Filed under My Crazy Family

12 responses to “Scoot over…

  1. Kimberly,

    I enjoy reading your blog; I believe you have a gift for writing. When I taught writing in school kids would often say, “I don’t know what to write about or what to say,” and I’d say, “Tell me about your vacation to Florida or your last ballgame, or this or that. They would start telling…and telling…and then I’d stop them. I’d tell them to write it on paper exactly like they were telling me. Nothing fancy, no big words, just tell your story.

    Kimberly, your writing is very easy to read and understand, and very relatable. Thanks for inviting me to read it.

  2. Renee

    ok im doing this from my cell so I left the last comment under the wrong blog! its been a long day…..this was great and i enjoyed reading it.This is the blog to talk about all of your fun parties and how great of a host you are. Your parents did a great job with you. As for the other comment on the other blog..please read a fun book or get an US weekly or something! 🙂

    • kimberlywenger

      Ha! How about watching American Idol? Does that count? I know it’s not “Rock of Love”, but it’s reality TV. 🙂 I’ve been reading a lot of entertainment news on the internet recently…

  3. Kim,

    It’s funny reading your stories about having guests to the house and they stay in your room. That’s exactly what happened to me growing up. Must be a PK thing. I just hope my own kids will have the same type of memories of their childhood.

    Conrad W.

    • kimberlywenger

      Do you think it might be a Mennonite PK thing??? I wonder if other PK’s had the same thing. It was one of my favorite things about my childhood.

  4. Tanya Sykes


    This brings lots of wonderful memories to mind for me. My mom has always had the gift of hospitality. I don’t know if she was born with it or if my dad foisted it on her! He was forever calling home about fifteen minutes before dinner to casually mention he was bringing home whatever singing group he’d been working with in the studio that day.
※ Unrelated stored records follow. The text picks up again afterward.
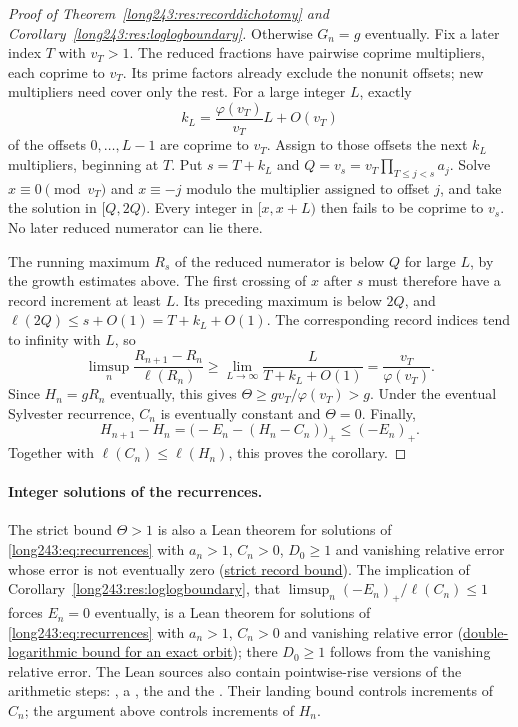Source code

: \begin{proof}[Proof of Theorem~\ref{long243:res:recorddichotomy} and
Corollary~\ref{long243:res:loglogboundary}]
Otherwise $G_n=g$ eventually. Fix a later index $T$ with $v_T>1$.
The reduced fractions have pairwise coprime multipliers, each coprime
to $v_T$. Its prime factors already exclude the nonunit offsets;
new multipliers need cover only the rest. For a large integer $L$, exactly
\[
 k_L=\frac{\varphi(v_T)}{v_T}L+O(v_T)
\]
of the offsets $0,\ldots,L-1$ are coprime to $v_T$.
Assign to those offsets the next $k_L$ multipliers, beginning at $T$.
Put $s=T+k_L$ and $Q=v_s=v_T\prod_{T\le j<s}a_j$.
Solve $x\equiv0\pmod{v_T}$ and $x\equiv-j$ modulo the multiplier
assigned to offset $j$, and take the solution in $[Q,2Q)$.
Every integer in $[x,x+L)$ then fails to be coprime to $v_s$.
No later reduced numerator can lie there.

The running maximum $R_s$ of the reduced numerator is below $Q$ for
large $L$, by the growth estimates above. The first crossing of $x$
after $s$ must therefore have a record increment at least $L$.
Its preceding maximum is below $2Q$, and
$\ell(2Q)\le s+O(1)=T+k_L+O(1)$. The corresponding record indices tend
to infinity with $L$, so
\[
 \limsup_n\frac{R_{n+1}-R_n}{\ell(R_n)}
 \ge\lim_{L\to\infty}\frac{L}{T+k_L+O(1)}
 =\frac{v_T}{\varphi(v_T)}.
\]
Since $H_n=gR_n$ eventually, this gives
$\Theta\ge g v_T/\varphi(v_T)>g$.
Under the eventual Sylvester recurrence, $C_n$ is eventually constant and $\Theta=0$.
Finally,
\[
 H_{n+1}-H_n=\bigl(-E_n-(H_n-C_n)\bigr)_+\le(-E_n)_+.
\]
Together with $\ell(C_n)\le\ell(H_n)$, this proves the corollary.
\end{proof}

\paragraph{Integer solutions of the recurrences.}
The strict bound $\Theta>1$ is also a Lean theorem for solutions of
\eqref{long243:eq:recurrences} with $a_n>1$, $C_n>0$, $D_0\ge1$ and vanishing relative error whose error
is not eventually zero
(\href{\laterepobase/lean/ErdosProblems/Erdos243/PaperCompleteR21/ExactOrbitRecordDichotomy.lean\#L363}{strict record bound}).
The implication of Corollary~\ref{long243:res:loglogboundary}, that
$\limsup_n(-E_n)_+/\ell(C_n)\le1$ forces $E_n=0$ eventually, is a Lean
theorem for solutions of \eqref{long243:eq:recurrences} with $a_n>1$,
$C_n>0$ and vanishing relative error
(\href{\laterepobase/lean/ErdosProblems/Erdos243/PaperCompleteR21/DoubleLogOrbitBound.lean\#L45}{double-logarithmic bound for an exact orbit});
there $D_0\ge1$ follows from the vanishing relative error.
The Lean sources also contain pointwise-rise versions of the arithmetic
steps:
, a
\lword{Erdos243/SlowRiseBarrier.lean}{51}{exists_consecutiveMultiples_between}{CRT
block starting in $[P,2P)$}, the
 and the
. Their landing bound controls increments of $C_n$; the
argument above controls increments of $H_n$.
Mom always managed to stretch whatever she had prepared, or whip something extra up. We hosted numerous singers and evangelists over the years. She was always so gracious and as a result, my sister and I got to hear lots of stories, songs and laughter that we might have missed out on.

    I enjoy reading your blogs, keep up the good work!

    • kimberlywenger

      Thanks, Tanya! I’m so glad to hear someone else knows what that was like. I miss those days and am trying to figure out how to make my life more like that now.

  5. Leslie

    Wow! Good reminder of something I should do more often… invite friends over. Have a party! I’m afraid my kids won’t have any memories of dinner parties and stuff if I don’t get on the ball. Anyhoo, as far as sleeping in the bed… my kids wanted to sleep with us and Pat would say, “Why not? It’s not like it will last forever.” Sigh, I’m so glad I let them in because they wouldn’t dare be caught with us now! LOL!

  6. tammy

    Renee – it took me a minute to realize that you are not incarcerated. i work in a jail, so i envisioned you in prison, in your cell … 😀

  7. Renee

    HA! That’s very funny. Okay, maybe next time I should be a bit more specific in saying my cell phone. I can assure you I am happy at home with my husband and 4 kids, no jail cells for me. 😀

  8. Penny

    It’s not only a PK thing, I had it happening to me all the time too. Great story!